(AfriquesPlus) - Le football africain pèse lourd dans les urnes de la FIFA, à raison de 54 voix sur environ 211, soit le plus grand bloc continental. Mais peser lourd ne signifie pas voter d'une seule voix, et c'est précisément ce paradoxe qui ressort d'une enquête de Reuters, signée Mark Gleeson et publiée le 13 août 2026, consacrée au soutien affiché par la Confédération africaine de football (CAF) à Gianni Infantino en vue de sa réélection.
Empêtré depuis une quinzaine de jours dans une controverse née de son projet, depuis abandonné, de céder une part des droits commerciaux de la Coupe du monde, le président sortant de la FIFA fait face à la colère de l'UEFA, de la Confédération asiatique et de la CONCACAF, qui réclament des comptes.
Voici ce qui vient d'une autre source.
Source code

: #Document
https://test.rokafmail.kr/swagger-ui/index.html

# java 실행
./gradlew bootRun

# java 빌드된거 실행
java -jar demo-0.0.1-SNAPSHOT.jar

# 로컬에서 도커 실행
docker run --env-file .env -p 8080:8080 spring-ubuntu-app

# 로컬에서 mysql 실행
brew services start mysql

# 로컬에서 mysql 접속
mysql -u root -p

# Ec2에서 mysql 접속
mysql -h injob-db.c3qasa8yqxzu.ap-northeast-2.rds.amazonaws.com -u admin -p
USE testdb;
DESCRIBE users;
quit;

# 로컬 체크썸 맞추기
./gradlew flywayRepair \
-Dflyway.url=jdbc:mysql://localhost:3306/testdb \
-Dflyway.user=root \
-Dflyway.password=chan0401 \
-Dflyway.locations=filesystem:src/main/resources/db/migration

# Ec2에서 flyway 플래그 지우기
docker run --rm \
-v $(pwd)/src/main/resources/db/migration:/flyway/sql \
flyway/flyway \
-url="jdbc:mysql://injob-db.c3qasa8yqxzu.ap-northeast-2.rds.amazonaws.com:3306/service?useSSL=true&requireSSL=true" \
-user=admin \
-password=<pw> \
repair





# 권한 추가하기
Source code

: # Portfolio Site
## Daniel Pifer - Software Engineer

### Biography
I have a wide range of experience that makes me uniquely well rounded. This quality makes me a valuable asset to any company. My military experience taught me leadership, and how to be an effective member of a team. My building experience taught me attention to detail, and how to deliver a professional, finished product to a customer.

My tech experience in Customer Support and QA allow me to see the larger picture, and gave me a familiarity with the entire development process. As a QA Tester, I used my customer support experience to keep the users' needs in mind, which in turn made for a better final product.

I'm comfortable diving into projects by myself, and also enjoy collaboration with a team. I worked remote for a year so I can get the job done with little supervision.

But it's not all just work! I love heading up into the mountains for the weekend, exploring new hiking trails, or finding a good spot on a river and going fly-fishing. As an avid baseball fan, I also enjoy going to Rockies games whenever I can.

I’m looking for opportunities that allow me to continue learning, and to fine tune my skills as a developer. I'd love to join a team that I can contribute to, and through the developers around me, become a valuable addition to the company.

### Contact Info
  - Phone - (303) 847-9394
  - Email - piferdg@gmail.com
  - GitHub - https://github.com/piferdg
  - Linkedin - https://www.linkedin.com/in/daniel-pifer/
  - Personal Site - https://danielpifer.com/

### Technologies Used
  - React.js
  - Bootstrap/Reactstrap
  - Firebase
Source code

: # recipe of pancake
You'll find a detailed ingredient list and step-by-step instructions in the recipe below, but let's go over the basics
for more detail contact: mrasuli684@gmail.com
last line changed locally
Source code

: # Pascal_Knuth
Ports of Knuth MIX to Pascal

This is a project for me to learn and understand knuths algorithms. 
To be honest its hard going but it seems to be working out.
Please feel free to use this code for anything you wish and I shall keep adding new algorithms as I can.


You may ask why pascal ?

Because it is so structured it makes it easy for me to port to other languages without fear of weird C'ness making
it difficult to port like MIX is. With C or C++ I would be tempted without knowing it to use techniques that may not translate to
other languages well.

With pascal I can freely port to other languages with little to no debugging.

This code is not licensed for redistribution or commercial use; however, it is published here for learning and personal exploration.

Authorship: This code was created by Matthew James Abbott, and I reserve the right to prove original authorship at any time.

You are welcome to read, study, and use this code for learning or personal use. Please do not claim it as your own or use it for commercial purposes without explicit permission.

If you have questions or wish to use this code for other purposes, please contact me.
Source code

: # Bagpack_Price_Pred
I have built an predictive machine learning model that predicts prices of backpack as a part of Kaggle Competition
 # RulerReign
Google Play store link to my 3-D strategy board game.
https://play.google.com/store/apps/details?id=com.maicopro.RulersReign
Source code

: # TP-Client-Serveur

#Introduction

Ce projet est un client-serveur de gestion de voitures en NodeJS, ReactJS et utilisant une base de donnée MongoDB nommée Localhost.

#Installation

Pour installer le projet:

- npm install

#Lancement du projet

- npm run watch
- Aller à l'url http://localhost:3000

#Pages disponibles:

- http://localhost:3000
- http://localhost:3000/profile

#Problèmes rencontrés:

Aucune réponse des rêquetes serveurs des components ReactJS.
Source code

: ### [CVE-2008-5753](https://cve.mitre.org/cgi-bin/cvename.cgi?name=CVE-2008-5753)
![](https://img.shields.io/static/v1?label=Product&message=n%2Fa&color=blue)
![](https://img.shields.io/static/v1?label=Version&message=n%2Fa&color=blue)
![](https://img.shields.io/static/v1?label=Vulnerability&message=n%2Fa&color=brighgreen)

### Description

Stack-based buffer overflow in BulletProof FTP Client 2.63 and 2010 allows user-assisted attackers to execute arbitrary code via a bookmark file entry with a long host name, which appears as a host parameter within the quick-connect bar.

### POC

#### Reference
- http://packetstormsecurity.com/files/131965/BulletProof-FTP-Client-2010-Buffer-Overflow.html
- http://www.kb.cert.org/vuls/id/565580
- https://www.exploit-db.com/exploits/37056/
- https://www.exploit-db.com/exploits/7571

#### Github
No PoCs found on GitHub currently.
Dans ce climat tendu, la CAF a choisi de maintenir son appui public, se démarquant ainsi des trois autres grandes confédérations. Un choix cohérent avec le bilan qu'Infantino peut afficher sur le continent. En dix ans à la tête de l'instance mondiale, il a sensiblement augmenté les subventions versées aux fédérations africaines, s'attirant une popularité réelle auprès de nombreux dirigeants.
Reste que cette sympathie de façade ne s'est, par le passé, presque jamais transformée en discipline de vote. Reuters rappelle plusieurs précédents éloquents. En 1998, la CAF s'était alliée à l'UEFA pour soutenir le Suédois Lennart Johansson face à Sepp Blatter, un pari perdu, la majorité des pays africains ayant finalement porté ce dernier au pouvoir. Le scénario s'est répété en 2002, lorsque le président de la CAF de l'époque, Issa Hayatou, s'était lui-même présenté contre Blatter, avant d'être largement désavoué par ses propres pairs continentaux.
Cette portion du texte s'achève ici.